CHANSON



LA COMÉDIE MUSICALE, D'HIER ET D'AUJOURD'HUI

La comédie musicale que nous connaissons aujourd'hui est très éloignée de l'opérette ; elle est en quelque sorte son héritière. Pour beaucoup de personnes la comédie musicale se résume à un spectacle comportant des scènes musicales chantées ou dansées… ce qui est vrai et faux à la fois. En fait, ce genre est en réalité bien plus complexe que cela...

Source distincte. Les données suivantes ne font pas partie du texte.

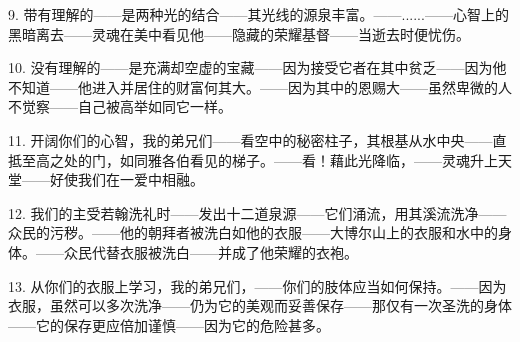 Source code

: 9. 带有理解的——\newline{}是两种光的结合——\newline{}其光线的源泉丰富。——\newline{}......——\newline{}心智上的黑暗离去——\newline{}灵魂在美中看见他——\newline{}隐藏的荣耀基督——\newline{}当逝去时便忧伤。\par

10. 没有理解的——\newline{}是充满却空虚的宝藏——\newline{}因为接受它者在其中贫乏——\newline{}因为他不知道——\newline{}他进入并居住的财富何其大。——\newline{}因为其中的恩赐大——\newline{}虽然卑微的人不觉察——\newline{}自己被高举如同它一样。\par

11. 开阔你们的心智，我的弟兄们——\newline{}看空中的秘密柱子，其根基从水中央——\newline{}直抵至高之处的门，如同雅各伯看见的梯子。——\newline{}看！藉此光降临，——\newline{}灵魂升上天堂——\newline{}好使我们在一爱中相融。\par

12. 我们的主受若翰洗礼时——\newline{}发出十二道泉源——\newline{}它们涌流，用其溪流洗净——\newline{}众民的污秽。——\newline{}他的朝拜者被洗白如他的衣服——\newline{}大博尔山上的衣服和水中的身体。——\newline{}众民代替衣服被洗白——\newline{}并成了他荣耀的衣袍。\par

13. 从你们的衣服上学习，我的弟兄们，——你们的肢体应当如何保持。——因为衣服，虽然可以多次洗净——仍为它的美观而妥善保存——那仅有一次圣洗的身体——它的保存更应倍加谨慎——因为它的危险甚多。\par

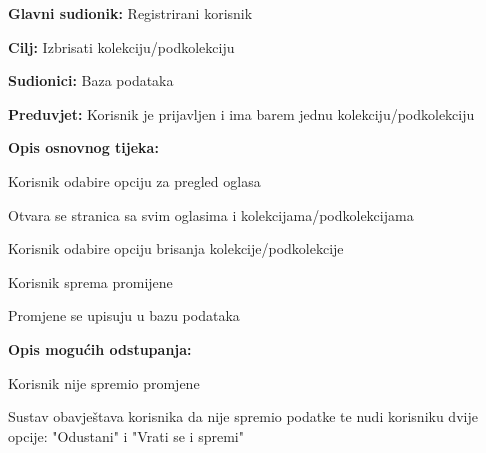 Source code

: 				\noindent {}
					\begin{packed_item}
	
						\item \textbf{Glavni sudionik: }Registrirani korisnik
						\item  \textbf{Cilj:} Izbrisati kolekciju/podkolekciju
						\item  \textbf{Sudionici:} Baza podataka
						\item  \textbf{Preduvjet:} Korisnik je prijavljen i ima barem jednu kolekciju/podkolekciju
						\item  \textbf{Opis osnovnog tijeka:}
						
						\item[] \begin{packed_enum}
	
							\item Korisnik odabire opciju za pregled oglasa
							\item Otvara se stranica sa svim oglasima i kolekcijama/podkolekcijama
							\item Korisnik odabire opciju brisanja kolekcije/podkolekcije
							\item Korisnik sprema promijene
							\item Promjene se upisuju u bazu podataka

						\end{packed_enum}	
						
						\item  \textbf{Opis mogućih odstupanja:}
						
						\item[] \begin{packed_item}
	
							\item[4.a] Korisnik nije spremio promjene
								\begin{packed_item}
									\item Sustav obavještava korisnika da nije spremio podatke te nudi korisniku dvije opcije: "Odustani" i "Vrati se i spremi"
								\end{packed_item}
								
						\end{packed_item}					
					\end{packed_item}
					
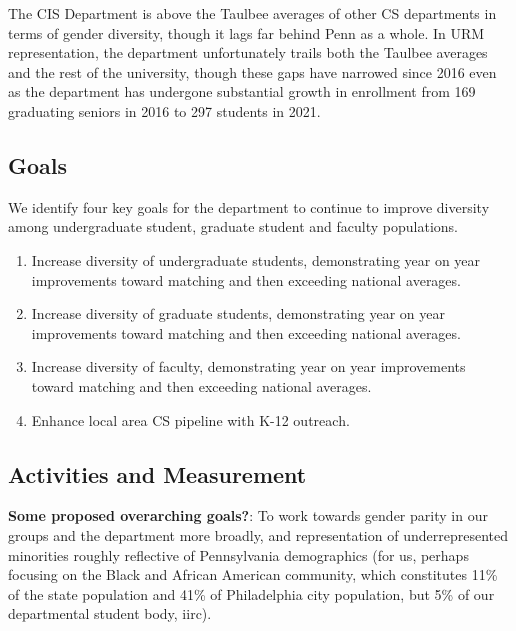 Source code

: The CIS Department is above the Taulbee averages of other CS departments in terms of gender diversity, though it lags far behind Penn as a whole. In URM representation, the department unfortunately trails both the Taulbee averages and the rest of the university, though these gaps have narrowed since 2016 even as the department has undergone substantial growth in enrollment from 169 graduating seniors in 2016 to 297 students in 2021.

\subsection*{Goals}

We identify four key goals for the department to continue to improve diversity among undergraduate student, graduate student and faculty populations.
\begin{enumerate}
\item
Increase diversity of undergraduate students, demonstrating year on year improvements toward matching and then exceeding national averages.
\item
Increase diversity of graduate students, demonstrating year on year improvements toward matching and then exceeding national averages.
\item
Increase diversity of faculty, demonstrating year on year improvements toward matching and then exceeding national averages.
\item
Enhance local area CS pipeline with K-12 outreach.
\end{enumerate}

\subsection*{Activities and Measurement}


\textbf{Some proposed overarching goals?}: To work towards gender parity in our
groups and the department more broadly, and representation of underrepresented
minorities roughly reflective of Pennsylvania demographics (for us, perhaps
focusing on the Black and African American community, which constitutes 11\% of
the state population and 41\% of Philadelphia city population, but 5\% of our
departmental student body, iirc).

LA COMÉDIE MUSICALE, UN GENRE MUSICAL BIEN À PART

D'abord, comme tout élément musical, il évolue avec le temps en fonction notamment du contexte socio-économique et culturel. Les comédies musicales trouvent leur origine dans la culture anglo-saxonne, aidée et popularisée à ses débuts par le cinéma très fleurissant des années 1930. Celles-ci étaient tout d'abord montées sur scène à Broadway (New York) ou à Londres avant d'être adaptées cinématographiquement ou revues et corrigées pour convenir à d'autres pays. Pour réussir, la comédie musicale devait toujours coller à son époque, à ses mœurs, surtout quand le spectateur était confronté à un spectacle dans lequel il devait s'inscrire.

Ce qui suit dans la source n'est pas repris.